TASK
From the data that follows, print exactly the lines starting at the one containing "Descriptions of the" and ending at the one containing "1. (2 points)"; include both of them and nothing more.

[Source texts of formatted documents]
=-=-=
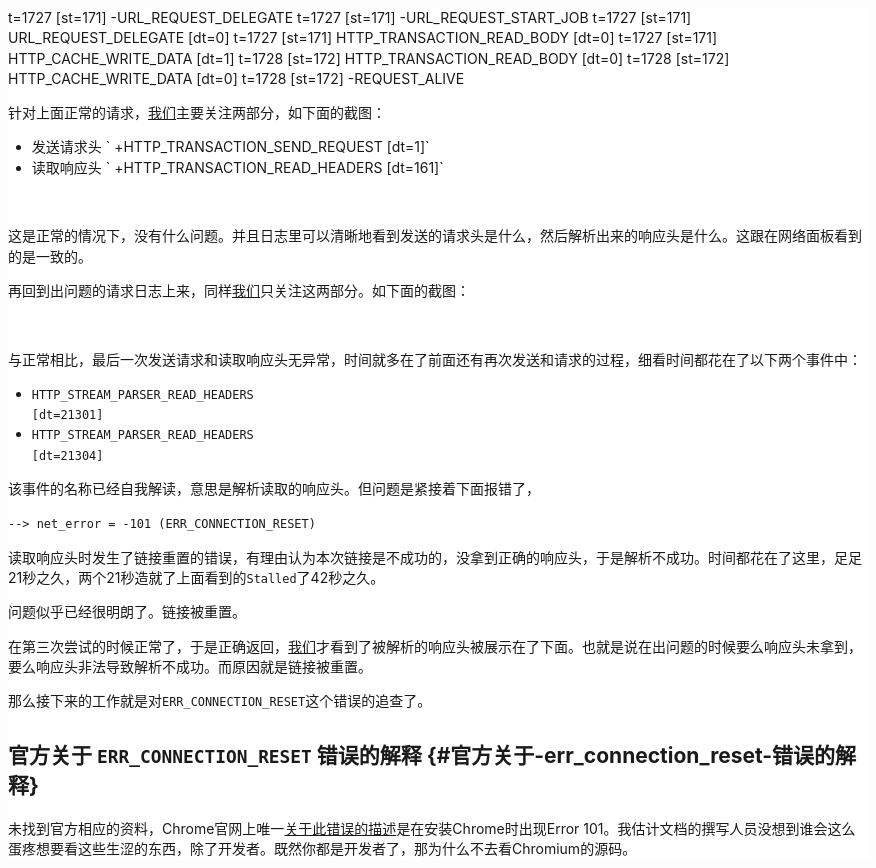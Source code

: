 t=1727 [st=171]     -URL_REQUEST_DELEGATE
t=1727 [st=171]   -URL_REQUEST_START_JOB
t=1727 [st=171]    URL_REQUEST_DELEGATE  [dt=0]
t=1727 [st=171]    HTTP_TRANSACTION_READ_BODY  [dt=0]
t=1727 [st=171]    HTTP_CACHE_WRITE_DATA  [dt=1]
t=1728 [st=172]    HTTP_TRANSACTION_READ_BODY  [dt=0]
t=1728 [st=172]    HTTP_CACHE_WRITE_DATA  [dt=0]
t=1728 [st=172] -REQUEST_ALIVE
</code></pre>
  </div>
</div>

针对上面正常的请求，[我们](https://www.w3cdoc.com)主要关注两部分，如下面的截图：

* 发送请求头 \` +HTTP\_TRANSACTION\_SEND_REQUEST [dt=1]\`
* 读取响应头 \` +HTTP\_TRANSACTION\_READ_HEADERS [dt=161]\`

<img src="https://haomou.oss-cn-beijing.aliyuncs.com/upload/2020/03/normal-section.jpg?x-oss-process=image/quality,q_10/resize,m_lfit,w_200" data-src="https://haomou.oss-cn-beijing.aliyuncs.com/upload/2020/03/normal-section.jpg?x-oss-process=image/format,webp" alt="" />

这是正常的情况下，没有什么问题。并且日志里可以清晰地看到发送的请求头是什么，然后解析出来的响应头是什么。这跟在网络面板看到的是一致的。

再回到出问题的请求日志上来，同样[我们](https://www.w3cdoc.com)只关注这两部分。如下面的截图：

<img src="https://haomou.oss-cn-beijing.aliyuncs.com/upload/2020/03/3retry.jpg?x-oss-process=image/quality,q_10/resize,m_lfit,w_200" data-src="https://haomou.oss-cn-beijing.aliyuncs.com/upload/2020/03/3retry.jpg?x-oss-process=image/format,webp" alt="" />

与正常相比，最后一次发送请求和读取响应头无异常，时间就多在了前面还有再次发送和请求的过程，细看时间都花在了以下两个事件中：

* <code class="highlighter-rouge">HTTP_STREAM_PARSER_READ_HEADERS [dt=21301]</code>
* <code class="highlighter-rouge">HTTP_STREAM_PARSER_READ_HEADERS [dt=21304]</code>

该事件的名称已经自我解读，意思是解析读取的响应头。但问题是紧接着下面报错了，

<div class="language-text highlighter-rouge">
  <div class="highlight">
    <pre class="highlight"><code>--&gt; net_error = -101 (ERR_CONNECTION_RESET)
</code></pre>
  </div>
</div>

读取响应头时发生了链接重置的错误，有理由认为本次链接是不成功的，没拿到正确的响应头，于是解析不成功。时间都花在了这里，足足21秒之久，两个21秒造就了上面看到的<code class="highlighter-rouge">Stalled</code>了42秒之久。

问题似乎已经很明朗了。链接被重置。

在第三次尝试的时候正常了，于是正确返回，[我们](https://www.w3cdoc.com)才看到了被解析的响应头被展示在了下面。也就是说在出问题的时候要么响应头未拿到，要么响应头非法导致解析不成功。而原因就是链接被重置。

那么接下来的工作就是对<code class="highlighter-rouge">ERR_CONNECTION_RESET</code>这个错误的追查了。

## 官方关于 <code class="highlighter-rouge">ERR_CONNECTION_RESET</code> 错误的解释 {#官方关于-err_connection_reset-错误的解释}

未找到官方相应的资料，Chrome官网上唯一<a href="https://support.google.com/chrome/answer/117804?hl=en" target="_blank" rel="noopener noreferrer">关于此错误的描述</a>是在安装Chrome时出现Error 101。我估计文档的撰写人员没想到谁会这么蛋疼想要看这些生涩的东西，除了开发者。既然你都是开发者了，那为什么不去看Chromium的源码。
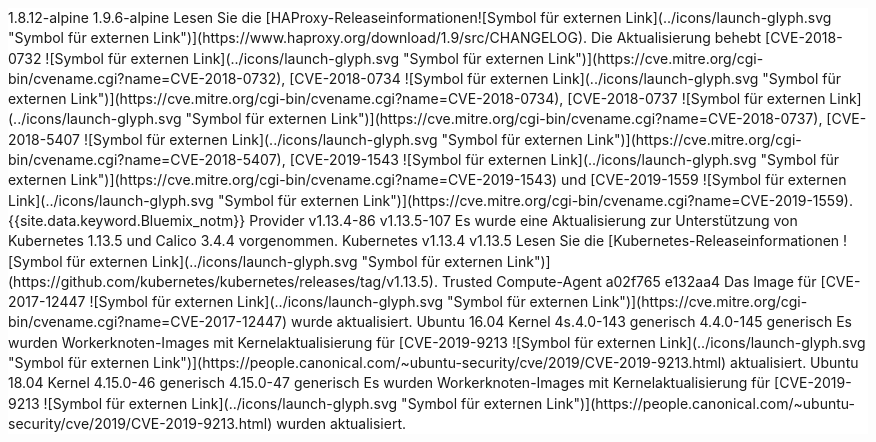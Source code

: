 <td>1.8.12-alpine</td>
<td>1.9.6-alpine</td>
<td>Lesen Sie die [HAProxy-Releaseinformationen![Symbol für externen Link](../icons/launch-glyph.svg "Symbol für externen Link")](https://www.haproxy.org/download/1.9/src/CHANGELOG). Die Aktualisierung behebt [CVE-2018-0732 ![Symbol für externen Link](../icons/launch-glyph.svg "Symbol für externen Link")](https://cve.mitre.org/cgi-bin/cvename.cgi?name=CVE-2018-0732), [CVE-2018-0734 ![Symbol für externen Link](../icons/launch-glyph.svg "Symbol für externen Link")](https://cve.mitre.org/cgi-bin/cvename.cgi?name=CVE-2018-0734), [CVE-2018-0737 ![Symbol für externen Link](../icons/launch-glyph.svg "Symbol für externen Link")](https://cve.mitre.org/cgi-bin/cvename.cgi?name=CVE-2018-0737), [CVE-2018-5407 ![Symbol für externen Link](../icons/launch-glyph.svg "Symbol für externen Link")](https://cve.mitre.org/cgi-bin/cvename.cgi?name=CVE-2018-5407), [CVE-2019-1543 ![Symbol für externen Link](../icons/launch-glyph.svg "Symbol für externen Link")](https://cve.mitre.org/cgi-bin/cvename.cgi?name=CVE-2019-1543) und [CVE-2019-1559 ![Symbol für externen Link](../icons/launch-glyph.svg "Symbol für externen Link")](https://cve.mitre.org/cgi-bin/cvename.cgi?name=CVE-2019-1559).</td>
</tr>
<tr>
<td>{{site.data.keyword.Bluemix_notm}} Provider</td>
<td>v1.13.4-86</td>
<td>v1.13.5-107</td>
<td>Es wurde eine Aktualisierung zur Unterstützung von Kubernetes 1.13.5 und Calico 3.4.4 vorgenommen.</td>
</tr>
<tr>
<td>Kubernetes</td>
<td>v1.13.4</td>
<td>v1.13.5</td>
<td>Lesen Sie die [Kubernetes-Releaseinformationen ![Symbol für externen Link](../icons/launch-glyph.svg "Symbol für externen Link")](https://github.com/kubernetes/kubernetes/releases/tag/v1.13.5).</td>
</tr>
<tr>
<td>Trusted Compute-Agent</td>
<td>a02f765</td>
<td>e132aa4</td>
<td>Das Image für [CVE-2017-12447 ![Symbol für externen Link](../icons/launch-glyph.svg "Symbol für externen Link")](https://cve.mitre.org/cgi-bin/cvename.cgi?name=CVE-2017-12447) wurde aktualisiert.</td>
</tr>
<tr>
<td>Ubuntu 16.04 Kernel</td>
<td>4s.4.0-143 generisch</td>
<td>4.4.0-145 generisch</td>
<td>Es wurden Workerknoten-Images mit Kernelaktualisierung für [CVE-2019-9213 ![Symbol für externen Link](../icons/launch-glyph.svg "Symbol für externen Link")](https://people.canonical.com/~ubuntu-security/cve/2019/CVE-2019-9213.html) aktualisiert.</td>
</tr>
<tr>
<td>Ubuntu 18.04 Kernel</td>
<td>4.15.0-46 generisch</td>
<td>4.15.0-47 generisch</td>
<td>Es wurden Workerknoten-Images mit Kernelaktualisierung für [CVE-2019-9213 ![Symbol für externen Link](../icons/launch-glyph.svg "Symbol für externen Link")](https://people.canonical.com/~ubuntu-security/cve/2019/CVE-2019-9213.html) wurden aktualisiert.</td>
</tr>
</tbody>
</table>
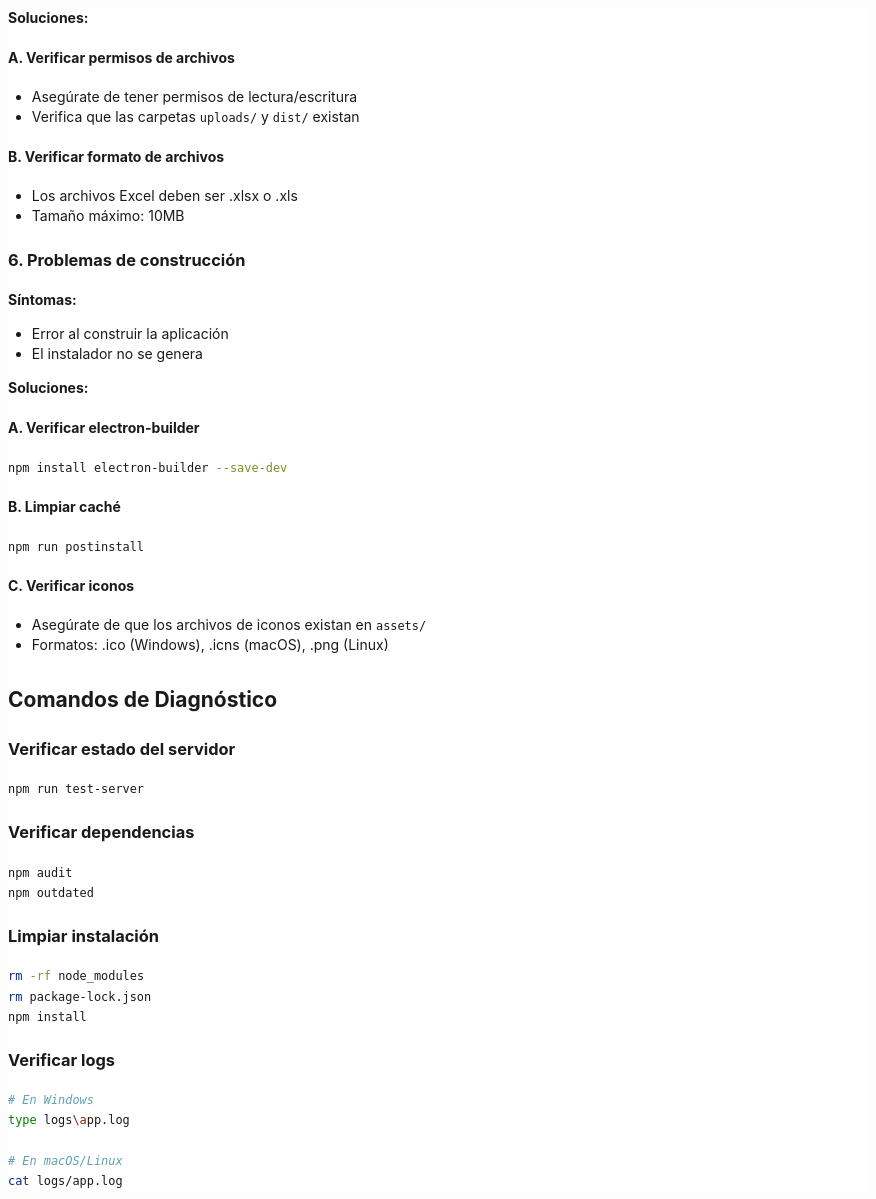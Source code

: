 **Soluciones:**

#### A. Verificar permisos de archivos
- Asegúrate de tener permisos de lectura/escritura
- Verifica que las carpetas `uploads/` y `dist/` existan

#### B. Verificar formato de archivos
- Los archivos Excel deben ser .xlsx o .xls
- Tamaño máximo: 10MB

### 6. Problemas de construcción

**Síntomas:**
- Error al construir la aplicación
- El instalador no se genera

**Soluciones:**

#### A. Verificar electron-builder
```bash
npm install electron-builder --save-dev
```

#### B. Limpiar caché
```bash
npm run postinstall
```

#### C. Verificar iconos
- Asegúrate de que los archivos de iconos existan en `assets/`
- Formatos: .ico (Windows), .icns (macOS), .png (Linux)

## Comandos de Diagnóstico

### Verificar estado del servidor
```bash
npm run test-server
```

### Verificar dependencias
```bash
npm audit
npm outdated
```

### Limpiar instalación
```bash
rm -rf node_modules
rm package-lock.json
npm install
```

### Verificar logs
```bash
# En Windows
type logs\app.log

# En macOS/Linux
cat logs/app.log
```
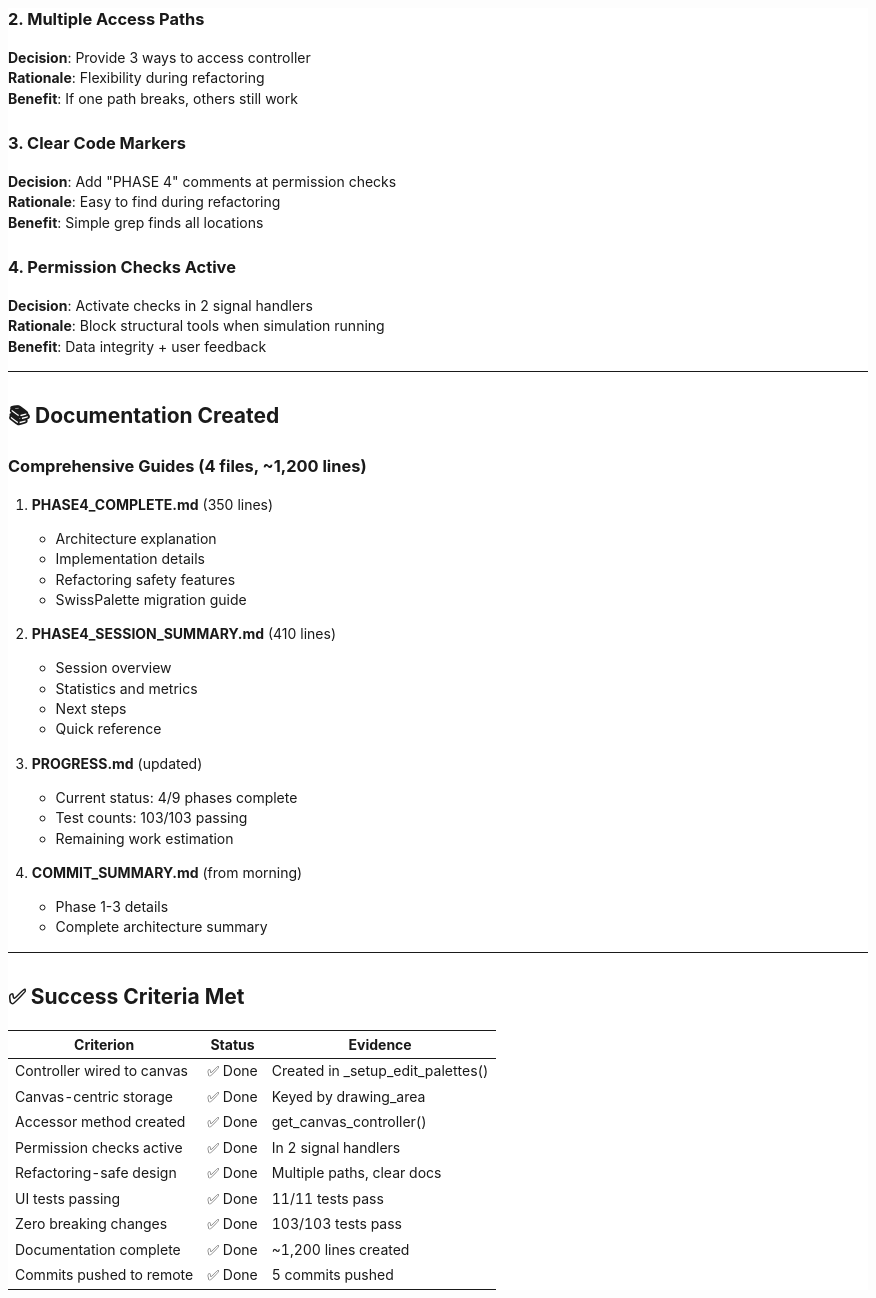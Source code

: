 ### 2. Multiple Access Paths
**Decision**: Provide 3 ways to access controller  
**Rationale**: Flexibility during refactoring  
**Benefit**: If one path breaks, others still work

### 3. Clear Code Markers
**Decision**: Add "PHASE 4" comments at permission checks  
**Rationale**: Easy to find during refactoring  
**Benefit**: Simple grep finds all locations

### 4. Permission Checks Active
**Decision**: Activate checks in 2 signal handlers  
**Rationale**: Block structural tools when simulation running  
**Benefit**: Data integrity + user feedback

---

## 📚 Documentation Created

### Comprehensive Guides (4 files, ~1,200 lines)

1. **PHASE4_COMPLETE.md** (350 lines)
   - Architecture explanation
   - Implementation details
   - Refactoring safety features
   - SwissPalette migration guide

2. **PHASE4_SESSION_SUMMARY.md** (410 lines)
   - Session overview
   - Statistics and metrics
   - Next steps
   - Quick reference

3. **PROGRESS.md** (updated)
   - Current status: 4/9 phases complete
   - Test counts: 103/103 passing
   - Remaining work estimation

4. **COMMIT_SUMMARY.md** (from morning)
   - Phase 1-3 details
   - Complete architecture summary

---

## ✅ Success Criteria Met

| Criterion | Status | Evidence |
|-----------|--------|----------|
| Controller wired to canvas | ✅ Done | Created in _setup_edit_palettes() |
| Canvas-centric storage | ✅ Done | Keyed by drawing_area |
| Accessor method created | ✅ Done | get_canvas_controller() |
| Permission checks active | ✅ Done | In 2 signal handlers |
| Refactoring-safe design | ✅ Done | Multiple paths, clear docs |
| UI tests passing | ✅ Done | 11/11 tests pass |
| Zero breaking changes | ✅ Done | 103/103 tests pass |
| Documentation complete | ✅ Done | ~1,200 lines created |
| Commits pushed to remote | ✅ Done | 5 commits pushed |
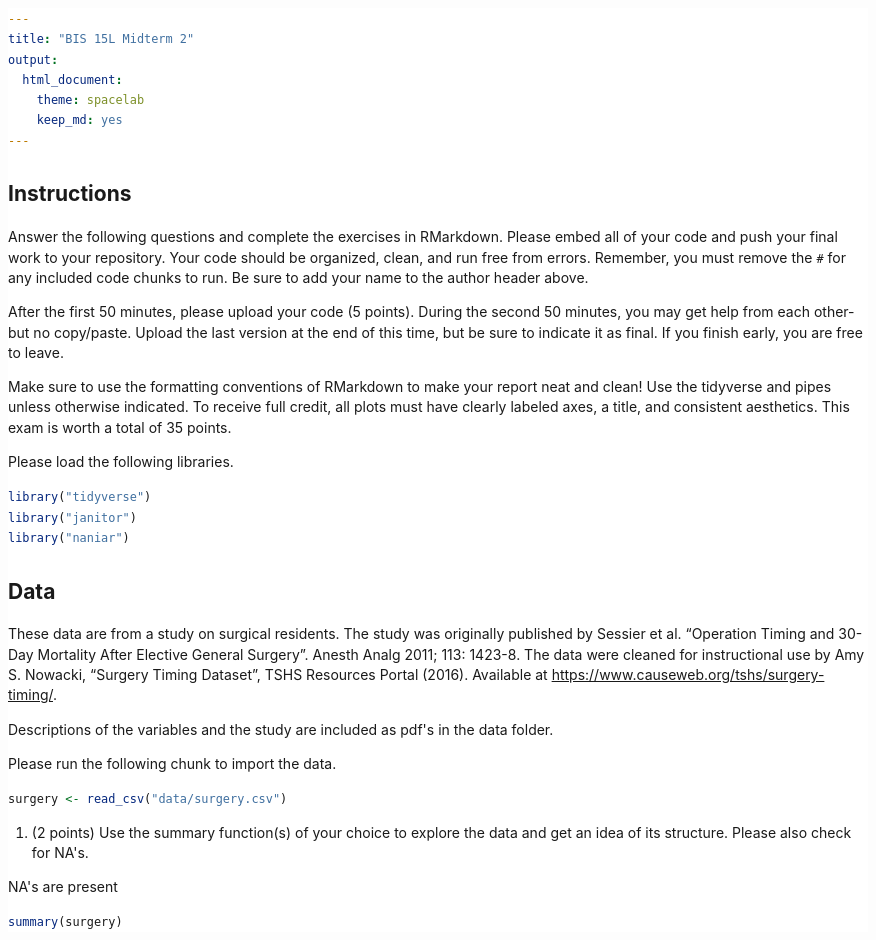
 ```yaml
---
title: "BIS 15L Midterm 2"
output:
  html_document: 
    theme: spacelab
    keep_md: yes
---
```




## Instructions
Answer the following questions and complete the exercises in RMarkdown. Please embed all of your code and push your final work to your repository. Your code should be organized, clean, and run free from errors. Remember, you must remove the `#` for any included code chunks to run. Be sure to add your name to the author header above.  

After the first 50 minutes, please upload your code (5 points). During the second 50 minutes, you may get help from each other- but no copy/paste. Upload the last version at the end of this time, but be sure to indicate it as final. If you finish early, you are free to leave.

Make sure to use the formatting conventions of RMarkdown to make your report neat and clean! Use the tidyverse and pipes unless otherwise indicated. To receive full credit, all plots must have clearly labeled axes, a title, and consistent aesthetics. This exam is worth a total of 35 points. 

Please load the following libraries.

```r
library("tidyverse")
library("janitor")
library("naniar")
```

## Data
These data are from a study on surgical residents. The study was originally published by Sessier et al. “Operation Timing and 30-Day Mortality After Elective General Surgery”. Anesth Analg 2011; 113: 1423-8. The data were cleaned for instructional use by Amy S. Nowacki, “Surgery Timing Dataset”, TSHS Resources Portal (2016). Available at https://www.causeweb.org/tshs/surgery-timing/.

Descriptions of the variables and the study are included as pdf's in the data folder.  

Please run the following chunk to import the data.

```r
surgery <- read_csv("data/surgery.csv")
```

1. (2 points) Use the summary function(s) of your choice to explore the data and get an idea of its structure. Please also check for NA's.

NA's are present


```r
summary(surgery)
```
=-=-=
ANSWER TO THIS TASK
Descriptions of the variables and the study are included as pdf's in the data folder.  

Please run the following chunk to import the data.

```r
surgery <- read_csv("data/surgery.csv")
```

1. (2 points) Use the summary function(s) of your choice to explore the data and get an idea of its structure. Please also check for NA's.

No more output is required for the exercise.